Costa siempre había creído que la solución al problema pasaba por aumentar los impuestos sobre los beneficios a las tecnológicas o, en sus momentos más radicales, por nacionalizar Google y a todos los de su misma ralea. Ahora empezaba a pensar que el Dividendo que Kosti describía era un sistema mucho más efectivo que los impuestos o las nacionalizaciones: que todo el mundo tuviera el derecho a participar en los beneficios del capital social sólo reflejaba la inversión colectiva de la que depende el capital empresarial. Y como es imposible calcular el capital exacto que una empresa debe a la sociedad, la única forma de decidir qué porcentaje de sus ingresos debería devolver a la ciudadanía es por medio de una decisión democrática; en concreto, el requisito legal de que una parte de los ingresos de una empresa (el 5 por ciento en el caso de Kosti) deban enviarse automáticamente al Banco Central, desde donde se transfieren de nuevo para financiar, en parte, el Patrimonio de los niños y el Dividendo de los adultos. Igual que Kosti y sus compañeros de trabajo comparten una misma tajada de los ingresos de la empresa con su sueldo básico, la sociedad también comparte un porcentaje del rendimiento del capital de las empresas con su renta básica.
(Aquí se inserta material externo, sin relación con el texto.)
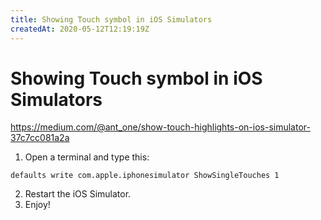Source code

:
 ```yaml
---
title: Showing Touch symbol in iOS Simulators
createdAt: 2020-05-12T12:19:19Z
---
```


# Showing Touch symbol in iOS Simulators

https://medium.com/@ant_one/show-touch-highlights-on-ios-simulator-37c7cc081a2a

1. Open a terminal and type this:
```shell
defaults write com.apple.iphonesimulator ShowSingleTouches 1
```
2. Restart the iOS Simulator.
3. Enjoy!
«¡Qué idea tan maravillosa!», era lo que pensaba Costa, que a estas alturas había dejado atrás su instintivo escepticismo. Y, sin embargo, aún había preguntas pendientes. Sin la existencia del capital inversor que proporcionan las acciones y la bolsa, ¿cómo podían crearse empresas como la de Kosti? ¿Y qué ocurre si Kosti acaba discutiendo con sus compañeros o desea irse a otra parte? ¿Se iría con las manos vacías?

Estamos en 2025. Hace años, tras la crisis financiera global de 2008, nació una nueva sociedad poscapitalista, un mundo nuevo y valiente en el que los principios de la democracia, la igualdad y la justicia están verdaderamente arraigados en la economía.